Print, exactly as given, each line of the data from the line containing "## Keywords" up to and including its last line.

Collected data:
● ● ● ● ● ● ●
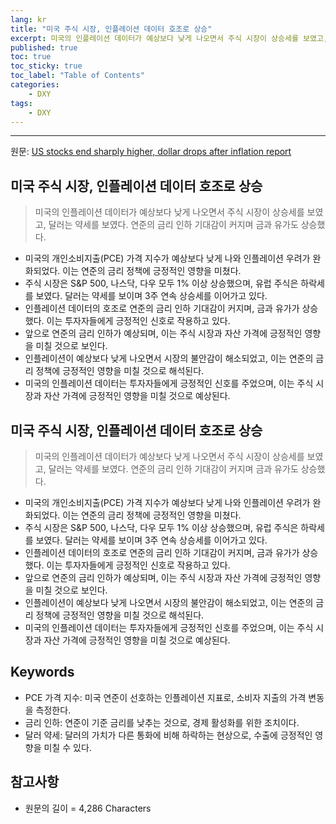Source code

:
 ```yaml
---
lang: kr
title: "미국 주식 시장, 인플레이션 데이터 호조로 상승"
excerpt: 미국의 인플레이션 데이터가 예상보다 낮게 나오면서 주식 시장이 상승세를 보였고, 달러는 약세를 보였다. 연준의 금리 인하 기대감이 커지며 금과 유가도 상승했다.
published: true
toc: true
toc_sticky: true
toc_label: "Table of Contents"
categories:
    - DXY
tags:
    - DXY
---
```


---

  원문: [US stocks end sharply higher, dollar drops after inflation report](https://www.investing.com/news/economy-news/asian-shares-pinned-near-threemonth-lows-dollar-towers-at-2yr-peak-3783575)

## 미국 주식 시장, 인플레이션 데이터 호조로 상승

> 미국의 인플레이션 데이터가 예상보다 낮게 나오면서 주식 시장이 상승세를 보였고, 달러는 약세를 보였다. 연준의 금리 인하 기대감이 커지며 금과 유가도 상승했다.


- 미국의 개인소비지출(PCE) 가격 지수가 예상보다 낮게 나와 인플레이션 우려가 완화되었다. 이는 연준의 금리 정책에 긍정적인 영향을 미쳤다.
- 주식 시장은 S&P 500, 나스닥, 다우 모두 1% 이상 상승했으며, 유럽 주식은 하락세를 보였다. 달러는 약세를 보이며 3주 연속 상승세를 이어가고 있다.
- 인플레이션 데이터의 호조로 연준의 금리 인하 기대감이 커지며, 금과 유가가 상승했다. 이는 투자자들에게 긍정적인 신호로 작용하고 있다.
- 앞으로 연준의 금리 인하가 예상되며, 이는 주식 시장과 자산 가격에 긍정적인 영향을 미칠 것으로 보인다.
- 인플레이션이 예상보다 낮게 나오면서 시장의 불안감이 해소되었고, 이는 연준의 금리 정책에 긍정적인 영향을 미칠 것으로 해석된다.
- 미국의 인플레이션 데이터는 투자자들에게 긍정적인 신호를 주었으며, 이는 주식 시장과 자산 가격에 긍정적인 영향을 미칠 것으로 예상된다.

## 미국 주식 시장, 인플레이션 데이터 호조로 상승

> 미국의 인플레이션 데이터가 예상보다 낮게 나오면서 주식 시장이 상승세를 보였고, 달러는 약세를 보였다. 연준의 금리 인하 기대감이 커지며 금과 유가도 상승했다.


- 미국의 개인소비지출(PCE) 가격 지수가 예상보다 낮게 나와 인플레이션 우려가 완화되었다. 이는 연준의 금리 정책에 긍정적인 영향을 미쳤다.
- 주식 시장은 S&P 500, 나스닥, 다우 모두 1% 이상 상승했으며, 유럽 주식은 하락세를 보였다. 달러는 약세를 보이며 3주 연속 상승세를 이어가고 있다.
- 인플레이션 데이터의 호조로 연준의 금리 인하 기대감이 커지며, 금과 유가가 상승했다. 이는 투자자들에게 긍정적인 신호로 작용하고 있다.
- 앞으로 연준의 금리 인하가 예상되며, 이는 주식 시장과 자산 가격에 긍정적인 영향을 미칠 것으로 보인다.
- 인플레이션이 예상보다 낮게 나오면서 시장의 불안감이 해소되었고, 이는 연준의 금리 정책에 긍정적인 영향을 미칠 것으로 해석된다.
- 미국의 인플레이션 데이터는 투자자들에게 긍정적인 신호를 주었으며, 이는 주식 시장과 자산 가격에 긍정적인 영향을 미칠 것으로 예상된다.

## Keywords

- PCE 가격 지수: 미국 연준이 선호하는 인플레이션 지표로, 소비자 지출의 가격 변동을 측정한다.
- 금리 인하: 연준이 기준 금리를 낮추는 것으로, 경제 활성화를 위한 조치이다.
- 달러 약세: 달러의 가치가 다른 통화에 비해 하락하는 현상으로, 수출에 긍정적인 영향을 미칠 수 있다.

## 참고사항

- 원문의 길이 = 4,286 Characters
● ● ● ● ● ● ●
**WORKED SOLUTION**
## Keywords

- PCE 가격 지수: 미국 연준이 선호하는 인플레이션 지표로, 소비자 지출의 가격 변동을 측정한다.
- 금리 인하: 연준이 기준 금리를 낮추는 것으로, 경제 활성화를 위한 조치이다.
- 달러 약세: 달러의 가치가 다른 통화에 비해 하락하는 현상으로, 수출에 긍정적인 영향을 미칠 수 있다.

## 참고사항

- 원문의 길이 = 4,286 Characters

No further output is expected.